=== Required work ===
A word-for-word copy of the lines from the one holding "1. Run benchmark" through the final line of the records below is the only output asked for.

=== Record excerpts ===
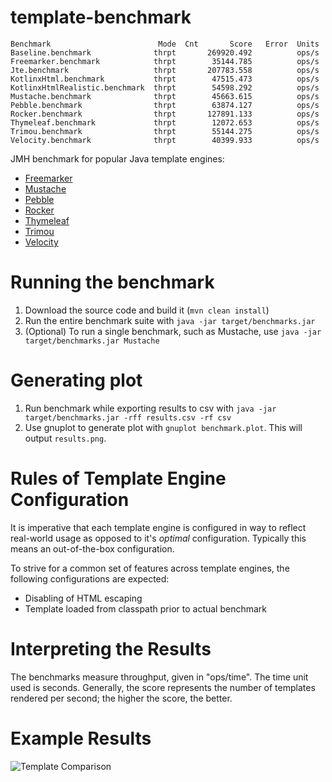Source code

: template-benchmark
================

```
Benchmark                        Mode  Cnt       Score   Error  Units
Baseline.benchmark              thrpt       269920.492          ops/s
Freemarker.benchmark            thrpt        35144.785          ops/s
Jte.benchmark                   thrpt       207783.558          ops/s
KotlinxHtml.benchmark           thrpt        47515.473          ops/s
KotlinxHtmlRealistic.benchmark  thrpt        54598.292          ops/s
Mustache.benchmark              thrpt        45663.615          ops/s
Pebble.benchmark                thrpt        63874.127          ops/s
Rocker.benchmark                thrpt       127891.133          ops/s
Thymeleaf.benchmark             thrpt        12072.653          ops/s
Trimou.benchmark                thrpt        55144.275          ops/s
Velocity.benchmark              thrpt        40399.933          ops/s
```

JMH benchmark for popular Java template engines:

* [Freemarker](http://freemarker.org/)
* [Mustache](https://github.com/spullara/mustache.java)
* [Pebble](http://www.mitchellbosecke.com/pebble)
* [Rocker](https://github.com/fizzed/rocker)
* [Thymeleaf](http://www.thymeleaf.org/)
* [Trimou](http://trimou.org/)
* [Velocity](http://velocity.apache.org/)

Running the benchmark
======================

1. Download the source code and build it (`mvn clean install`)
2. Run the entire benchmark suite with `java -jar target/benchmarks.jar`
3. (Optional) To run a single benchmark, such as Mustache, use `java -jar target/benchmarks.jar Mustache`

Generating plot
===============
1. Run benchmark while exporting results to csv with `java -jar target/benchmarks.jar -rff results.csv -rf csv`
2. Use gnuplot to generate plot with `gnuplot benchmark.plot`. This will output `results.png`.

Rules of Template Engine Configuration
======================================
It is imperative that each template engine is configured in way to reflect real-world usage as opposed to it's *optimal* configuration. Typically this means an out-of-the-box configuration.

To strive for a common set of features across template engines, the following configurations are expected:
* Disabling of HTML escaping
* Template loaded from classpath prior to actual benchmark

Interpreting the Results
========================
The benchmarks measure throughput, given in "ops/time". The time unit used is seconds.
Generally, the score represents the number of templates rendered per second; the higher the score, the better.

Example Results
===============

![Template Comparison](results.png)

=== Task response ===
1. Run benchmark while exporting results to csv with `java -jar target/benchmarks.jar -rff results.csv -rf csv`
2. Use gnuplot to generate plot with `gnuplot benchmark.plot`. This will output `results.png`.

Rules of Template Engine Configuration
======================================
It is imperative that each template engine is configured in way to reflect real-world usage as opposed to it's *optimal* configuration. Typically this means an out-of-the-box configuration.

To strive for a common set of features across template engines, the following configurations are expected:
* Disabling of HTML escaping
* Template loaded from classpath prior to actual benchmark

Interpreting the Results
========================
The benchmarks measure throughput, given in "ops/time". The time unit used is seconds.
Generally, the score represents the number of templates rendered per second; the higher the score, the better.

Example Results
===============

![Template Comparison](results.png)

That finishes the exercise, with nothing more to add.